Eine neu bekannt gewordene kritische Sicherheitslücke in xt:Commerce 3 und mehreren Abkömmlingen der Onlineshop-Lösung wird zurzeit aktiv ausgenutzt, um Namen, Mail-Adressen und Passwort-Hashes von Kunden in Online-Shops zu entwenden.
Es hat schon mehr als 230.000 Kunden vor allem aus Deutschland und Österreich erwischt. Anfällig für diesen Angriff sind nach Angaben von Heise wohl die Shop-Software xt:Commerce 3, commerce:SEO Version 1 und Modified; die Varianten xt:Commerce 4, Gambio und die aktuelle Version commerce:SEO sind nicht anfällig.
Bei der Sicherheitslücke handelt es sich im eine SQL-Injection-Schwachstelle in der Sofortkauffunktion, über die sich die Angreifer Zugriff auf fast beliebige Datenbank-Inhalte verschaffen können.
Aufgedeckt wurde das Problem von den Entwicklern von commerce:SEO, die auch einen Server im Internet lokalisierten, der gestohlene Datensätze enthielt. Die inzwischen informierten Shop-Betreiber sollten deshalb dringend ihre Kunden warnen, dass das Passwort kompromittiert wurde.

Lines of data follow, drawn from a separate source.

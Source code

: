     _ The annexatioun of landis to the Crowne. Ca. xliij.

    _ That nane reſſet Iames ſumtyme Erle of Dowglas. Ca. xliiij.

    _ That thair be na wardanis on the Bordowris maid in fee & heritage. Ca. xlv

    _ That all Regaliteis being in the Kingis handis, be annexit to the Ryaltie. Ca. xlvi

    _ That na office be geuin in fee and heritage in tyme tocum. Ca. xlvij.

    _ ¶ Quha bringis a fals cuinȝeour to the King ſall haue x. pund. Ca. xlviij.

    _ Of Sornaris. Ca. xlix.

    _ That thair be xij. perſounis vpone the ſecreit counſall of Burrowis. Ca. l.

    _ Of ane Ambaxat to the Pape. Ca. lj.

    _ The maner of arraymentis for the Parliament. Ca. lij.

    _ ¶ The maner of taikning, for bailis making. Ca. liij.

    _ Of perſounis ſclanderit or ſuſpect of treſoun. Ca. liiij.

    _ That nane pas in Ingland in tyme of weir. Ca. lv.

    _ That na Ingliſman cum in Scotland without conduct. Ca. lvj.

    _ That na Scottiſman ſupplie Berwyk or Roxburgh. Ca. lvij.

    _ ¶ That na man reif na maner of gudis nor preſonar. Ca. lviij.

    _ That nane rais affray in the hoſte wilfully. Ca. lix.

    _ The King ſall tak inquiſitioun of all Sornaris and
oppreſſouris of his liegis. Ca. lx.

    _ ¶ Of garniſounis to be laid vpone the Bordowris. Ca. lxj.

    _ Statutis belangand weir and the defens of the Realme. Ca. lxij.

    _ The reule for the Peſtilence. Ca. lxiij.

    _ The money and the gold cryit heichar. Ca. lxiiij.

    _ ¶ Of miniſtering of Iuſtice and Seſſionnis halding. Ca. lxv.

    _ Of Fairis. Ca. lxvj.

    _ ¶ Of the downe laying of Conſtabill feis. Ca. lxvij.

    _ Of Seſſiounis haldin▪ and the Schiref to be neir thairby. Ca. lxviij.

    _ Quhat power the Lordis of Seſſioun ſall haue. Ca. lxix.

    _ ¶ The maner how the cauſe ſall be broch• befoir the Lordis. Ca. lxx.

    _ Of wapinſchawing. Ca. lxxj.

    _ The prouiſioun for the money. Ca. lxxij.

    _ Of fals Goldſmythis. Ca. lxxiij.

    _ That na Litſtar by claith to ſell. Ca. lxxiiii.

xt:Commerce 3 wird nicht mehr gepflegt, aber trotzdem noch häufig eingesetzt. Wer heute immer noch xt:Commerce3 benutzt, sollte dringend auf eine Shop-Software umsteigen, die noch gepflegt und mit Sicherheits-Updates seines Herstellers versehen wird. Alles andere muss man inzwischen als unverantwortlichen Umgang mit den anvertrauten Daten der Kunden ansehen.